Exercise: Word for word, return the lines from the start of the entries below through the line that has "a tree view.|".

·····

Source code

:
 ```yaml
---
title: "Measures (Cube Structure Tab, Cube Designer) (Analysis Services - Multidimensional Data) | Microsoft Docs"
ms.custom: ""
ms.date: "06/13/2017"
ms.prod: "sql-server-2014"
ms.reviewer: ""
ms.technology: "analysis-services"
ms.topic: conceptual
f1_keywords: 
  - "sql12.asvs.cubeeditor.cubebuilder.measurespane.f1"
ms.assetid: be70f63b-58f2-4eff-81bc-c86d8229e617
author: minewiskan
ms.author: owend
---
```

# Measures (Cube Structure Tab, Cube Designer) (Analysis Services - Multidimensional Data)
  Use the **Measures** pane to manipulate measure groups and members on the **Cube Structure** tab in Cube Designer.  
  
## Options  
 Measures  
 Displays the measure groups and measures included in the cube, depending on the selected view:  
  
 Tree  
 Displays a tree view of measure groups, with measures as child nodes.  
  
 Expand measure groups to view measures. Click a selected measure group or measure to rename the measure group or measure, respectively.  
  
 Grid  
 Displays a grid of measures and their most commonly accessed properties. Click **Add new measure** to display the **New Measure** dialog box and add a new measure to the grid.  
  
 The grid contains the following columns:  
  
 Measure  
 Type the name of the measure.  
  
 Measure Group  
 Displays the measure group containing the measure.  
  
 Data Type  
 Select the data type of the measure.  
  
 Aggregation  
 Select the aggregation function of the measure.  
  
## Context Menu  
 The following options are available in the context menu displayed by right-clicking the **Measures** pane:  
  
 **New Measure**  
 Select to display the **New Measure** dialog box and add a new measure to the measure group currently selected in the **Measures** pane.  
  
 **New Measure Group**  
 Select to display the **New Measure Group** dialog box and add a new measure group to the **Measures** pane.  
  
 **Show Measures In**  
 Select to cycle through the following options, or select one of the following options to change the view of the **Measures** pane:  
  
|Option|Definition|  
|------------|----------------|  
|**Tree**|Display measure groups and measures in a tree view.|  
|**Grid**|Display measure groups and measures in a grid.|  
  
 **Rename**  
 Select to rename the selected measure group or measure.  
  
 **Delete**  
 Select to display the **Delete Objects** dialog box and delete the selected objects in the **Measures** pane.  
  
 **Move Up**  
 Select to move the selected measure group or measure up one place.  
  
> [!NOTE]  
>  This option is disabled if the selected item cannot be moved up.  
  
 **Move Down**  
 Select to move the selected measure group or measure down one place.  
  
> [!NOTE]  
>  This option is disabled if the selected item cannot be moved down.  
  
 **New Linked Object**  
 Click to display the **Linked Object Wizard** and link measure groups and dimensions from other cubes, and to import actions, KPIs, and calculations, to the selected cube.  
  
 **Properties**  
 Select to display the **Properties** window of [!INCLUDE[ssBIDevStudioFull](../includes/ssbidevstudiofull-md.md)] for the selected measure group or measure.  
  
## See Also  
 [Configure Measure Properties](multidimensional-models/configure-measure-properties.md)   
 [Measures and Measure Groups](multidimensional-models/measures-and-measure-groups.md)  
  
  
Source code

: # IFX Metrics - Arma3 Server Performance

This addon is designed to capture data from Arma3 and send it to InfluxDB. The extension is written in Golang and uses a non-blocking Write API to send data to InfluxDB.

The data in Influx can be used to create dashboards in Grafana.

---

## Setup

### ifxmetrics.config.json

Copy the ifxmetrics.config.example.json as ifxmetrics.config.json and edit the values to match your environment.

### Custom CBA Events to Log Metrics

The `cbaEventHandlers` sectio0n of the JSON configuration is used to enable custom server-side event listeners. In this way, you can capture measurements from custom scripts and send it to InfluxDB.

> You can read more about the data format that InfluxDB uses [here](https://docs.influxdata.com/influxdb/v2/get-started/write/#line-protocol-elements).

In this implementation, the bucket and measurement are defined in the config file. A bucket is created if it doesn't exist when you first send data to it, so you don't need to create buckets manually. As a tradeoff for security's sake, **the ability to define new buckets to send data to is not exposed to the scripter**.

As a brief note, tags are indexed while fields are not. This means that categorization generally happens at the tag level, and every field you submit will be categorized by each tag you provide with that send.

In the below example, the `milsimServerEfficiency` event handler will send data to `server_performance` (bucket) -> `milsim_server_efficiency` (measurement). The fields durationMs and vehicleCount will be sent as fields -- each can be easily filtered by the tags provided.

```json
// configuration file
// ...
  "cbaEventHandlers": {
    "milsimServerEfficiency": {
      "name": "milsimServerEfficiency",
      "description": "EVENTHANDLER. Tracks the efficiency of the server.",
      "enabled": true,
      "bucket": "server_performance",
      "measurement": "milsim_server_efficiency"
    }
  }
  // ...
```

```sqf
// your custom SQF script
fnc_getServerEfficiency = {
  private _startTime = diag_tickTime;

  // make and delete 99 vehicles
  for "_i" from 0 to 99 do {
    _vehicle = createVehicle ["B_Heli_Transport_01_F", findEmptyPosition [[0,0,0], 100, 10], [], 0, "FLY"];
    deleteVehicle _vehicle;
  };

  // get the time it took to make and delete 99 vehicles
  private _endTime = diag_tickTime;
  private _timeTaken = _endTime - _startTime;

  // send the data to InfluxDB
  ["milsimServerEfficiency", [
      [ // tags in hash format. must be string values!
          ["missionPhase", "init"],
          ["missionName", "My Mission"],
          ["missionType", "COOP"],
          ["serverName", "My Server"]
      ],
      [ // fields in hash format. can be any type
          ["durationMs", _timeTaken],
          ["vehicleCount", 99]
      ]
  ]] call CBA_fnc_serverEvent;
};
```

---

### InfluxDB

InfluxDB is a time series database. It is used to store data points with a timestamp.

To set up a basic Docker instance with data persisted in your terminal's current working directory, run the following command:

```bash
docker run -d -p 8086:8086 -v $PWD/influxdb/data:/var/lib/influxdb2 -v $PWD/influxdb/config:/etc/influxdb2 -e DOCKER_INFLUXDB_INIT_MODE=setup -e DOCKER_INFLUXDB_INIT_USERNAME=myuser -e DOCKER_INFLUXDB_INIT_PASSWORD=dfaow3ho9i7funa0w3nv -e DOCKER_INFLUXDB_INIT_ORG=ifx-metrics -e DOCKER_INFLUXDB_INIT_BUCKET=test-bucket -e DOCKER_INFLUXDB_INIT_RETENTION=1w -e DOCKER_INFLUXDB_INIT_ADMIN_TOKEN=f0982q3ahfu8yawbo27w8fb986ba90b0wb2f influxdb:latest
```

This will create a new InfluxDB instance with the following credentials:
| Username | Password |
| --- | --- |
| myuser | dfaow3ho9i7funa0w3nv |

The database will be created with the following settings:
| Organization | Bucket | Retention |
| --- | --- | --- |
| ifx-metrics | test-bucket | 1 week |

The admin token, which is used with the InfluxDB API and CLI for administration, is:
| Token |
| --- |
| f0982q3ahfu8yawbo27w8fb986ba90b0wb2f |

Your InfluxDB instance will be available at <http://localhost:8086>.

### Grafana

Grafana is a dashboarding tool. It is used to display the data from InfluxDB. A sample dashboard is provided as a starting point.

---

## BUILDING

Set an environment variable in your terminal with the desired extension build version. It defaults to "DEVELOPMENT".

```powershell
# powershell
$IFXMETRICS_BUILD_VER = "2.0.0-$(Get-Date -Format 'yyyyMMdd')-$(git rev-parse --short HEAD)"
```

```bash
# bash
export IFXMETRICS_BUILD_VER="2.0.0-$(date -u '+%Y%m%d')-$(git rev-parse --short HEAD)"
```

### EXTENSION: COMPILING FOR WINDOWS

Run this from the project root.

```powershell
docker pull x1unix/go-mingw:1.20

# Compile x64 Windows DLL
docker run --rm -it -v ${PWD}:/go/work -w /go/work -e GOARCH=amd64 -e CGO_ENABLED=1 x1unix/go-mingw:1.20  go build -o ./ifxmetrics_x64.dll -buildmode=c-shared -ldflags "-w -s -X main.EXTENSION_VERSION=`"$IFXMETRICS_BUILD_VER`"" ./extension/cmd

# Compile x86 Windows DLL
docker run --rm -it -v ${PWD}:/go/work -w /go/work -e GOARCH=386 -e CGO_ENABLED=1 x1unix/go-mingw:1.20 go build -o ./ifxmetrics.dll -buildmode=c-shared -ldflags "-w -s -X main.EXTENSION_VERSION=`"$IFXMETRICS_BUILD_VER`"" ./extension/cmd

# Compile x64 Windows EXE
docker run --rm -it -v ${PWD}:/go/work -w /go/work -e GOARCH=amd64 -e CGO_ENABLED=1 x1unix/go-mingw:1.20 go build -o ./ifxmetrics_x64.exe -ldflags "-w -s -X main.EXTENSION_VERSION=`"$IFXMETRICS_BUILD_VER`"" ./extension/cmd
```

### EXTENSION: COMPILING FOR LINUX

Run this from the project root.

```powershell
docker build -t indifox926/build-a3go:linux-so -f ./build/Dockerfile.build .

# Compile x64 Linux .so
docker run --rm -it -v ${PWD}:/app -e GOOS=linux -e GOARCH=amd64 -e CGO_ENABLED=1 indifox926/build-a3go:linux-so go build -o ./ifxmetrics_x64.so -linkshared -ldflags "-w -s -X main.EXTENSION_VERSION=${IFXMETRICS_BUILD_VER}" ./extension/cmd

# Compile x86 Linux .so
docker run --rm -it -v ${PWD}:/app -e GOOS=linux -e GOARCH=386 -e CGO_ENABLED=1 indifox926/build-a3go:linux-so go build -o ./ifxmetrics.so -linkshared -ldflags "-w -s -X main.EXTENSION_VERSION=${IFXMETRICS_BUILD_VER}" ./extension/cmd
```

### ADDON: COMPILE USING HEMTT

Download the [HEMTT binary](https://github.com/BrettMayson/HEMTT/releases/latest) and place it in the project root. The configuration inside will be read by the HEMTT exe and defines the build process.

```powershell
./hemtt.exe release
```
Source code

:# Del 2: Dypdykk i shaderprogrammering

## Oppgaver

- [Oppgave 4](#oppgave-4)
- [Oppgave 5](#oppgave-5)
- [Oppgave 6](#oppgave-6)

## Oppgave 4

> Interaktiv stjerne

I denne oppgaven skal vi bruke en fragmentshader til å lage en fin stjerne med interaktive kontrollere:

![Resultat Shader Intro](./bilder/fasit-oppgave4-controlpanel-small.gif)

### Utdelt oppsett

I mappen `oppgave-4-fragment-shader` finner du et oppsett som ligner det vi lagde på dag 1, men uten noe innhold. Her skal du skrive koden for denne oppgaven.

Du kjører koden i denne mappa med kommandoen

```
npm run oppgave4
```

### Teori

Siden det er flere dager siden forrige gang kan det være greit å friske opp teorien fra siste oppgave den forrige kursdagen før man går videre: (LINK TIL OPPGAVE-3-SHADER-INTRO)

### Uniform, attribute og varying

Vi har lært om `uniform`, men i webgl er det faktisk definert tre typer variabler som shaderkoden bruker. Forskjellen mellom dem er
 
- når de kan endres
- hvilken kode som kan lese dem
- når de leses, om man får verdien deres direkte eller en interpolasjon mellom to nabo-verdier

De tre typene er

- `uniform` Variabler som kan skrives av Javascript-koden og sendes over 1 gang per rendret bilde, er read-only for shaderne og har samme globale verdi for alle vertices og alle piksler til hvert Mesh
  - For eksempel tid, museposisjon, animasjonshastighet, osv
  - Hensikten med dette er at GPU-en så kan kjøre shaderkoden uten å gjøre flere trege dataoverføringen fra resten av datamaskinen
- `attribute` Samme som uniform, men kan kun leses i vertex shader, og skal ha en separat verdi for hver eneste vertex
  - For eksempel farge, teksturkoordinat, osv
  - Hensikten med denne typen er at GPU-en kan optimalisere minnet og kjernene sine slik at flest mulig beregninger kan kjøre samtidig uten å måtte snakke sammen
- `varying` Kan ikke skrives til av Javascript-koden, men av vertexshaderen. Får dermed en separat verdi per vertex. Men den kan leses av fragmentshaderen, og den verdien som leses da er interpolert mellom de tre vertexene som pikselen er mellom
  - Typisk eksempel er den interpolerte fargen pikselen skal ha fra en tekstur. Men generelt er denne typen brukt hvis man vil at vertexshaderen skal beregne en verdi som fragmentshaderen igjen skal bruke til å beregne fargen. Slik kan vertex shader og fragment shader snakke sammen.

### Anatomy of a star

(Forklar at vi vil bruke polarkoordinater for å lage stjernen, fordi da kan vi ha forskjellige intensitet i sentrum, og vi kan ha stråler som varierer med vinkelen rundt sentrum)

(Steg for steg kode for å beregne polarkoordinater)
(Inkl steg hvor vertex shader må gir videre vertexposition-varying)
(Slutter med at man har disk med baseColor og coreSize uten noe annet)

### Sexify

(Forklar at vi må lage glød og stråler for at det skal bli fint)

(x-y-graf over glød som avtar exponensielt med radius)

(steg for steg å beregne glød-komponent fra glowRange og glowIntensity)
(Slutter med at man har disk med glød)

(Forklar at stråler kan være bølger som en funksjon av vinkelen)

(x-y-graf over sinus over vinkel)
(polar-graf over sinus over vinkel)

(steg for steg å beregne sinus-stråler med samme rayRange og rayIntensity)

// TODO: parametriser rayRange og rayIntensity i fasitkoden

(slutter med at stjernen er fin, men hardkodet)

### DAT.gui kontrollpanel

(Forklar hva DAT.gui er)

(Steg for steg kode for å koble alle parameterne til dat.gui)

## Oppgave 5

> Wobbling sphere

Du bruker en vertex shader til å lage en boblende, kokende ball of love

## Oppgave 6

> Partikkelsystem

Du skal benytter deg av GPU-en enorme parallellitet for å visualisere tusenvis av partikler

·····

Response to this task:
Source code

:
 ```yaml
---
title: "Measures (Cube Structure Tab, Cube Designer) (Analysis Services - Multidimensional Data) | Microsoft Docs"
ms.custom: ""
ms.date: "06/13/2017"
ms.prod: "sql-server-2014"
ms.reviewer: ""
ms.technology: "analysis-services"
ms.topic: conceptual
f1_keywords: 
  - "sql12.asvs.cubeeditor.cubebuilder.measurespane.f1"
ms.assetid: be70f63b-58f2-4eff-81bc-c86d8229e617
author: minewiskan
ms.author: owend
---
```

# Measures (Cube Structure Tab, Cube Designer) (Analysis Services - Multidimensional Data)
  Use the **Measures** pane to manipulate measure groups and members on the **Cube Structure** tab in Cube Designer.  
  
## Options  
 Measures  
 Displays the measure groups and measures included in the cube, depending on the selected view:  
  
 Tree  
 Displays a tree view of measure groups, with measures as child nodes.  
  
 Expand measure groups to view measures. Click a selected measure group or measure to rename the measure group or measure, respectively.  
  
 Grid  
 Displays a grid of measures and their most commonly accessed properties. Click **Add new measure** to display the **New Measure** dialog box and add a new measure to the grid.  
  
 The grid contains the following columns:  
  
 Measure  
 Type the name of the measure.  
  
 Measure Group  
 Displays the measure group containing the measure.  
  
 Data Type  
 Select the data type of the measure.  
  
 Aggregation  
 Select the aggregation function of the measure.  
  
## Context Menu  
 The following options are available in the context menu displayed by right-clicking the **Measures** pane:  
  
 **New Measure**  
 Select to display the **New Measure** dialog box and add a new measure to the measure group currently selected in the **Measures** pane.  
  
 **New Measure Group**  
 Select to display the **New Measure Group** dialog box and add a new measure group to the **Measures** pane.  
  
 **Show Measures In**  
 Select to cycle through the following options, or select one of the following options to change the view of the **Measures** pane:  
  
|Option|Definition|  
|------------|----------------|  
|**Tree**|Display measure groups and measures in a tree view.|  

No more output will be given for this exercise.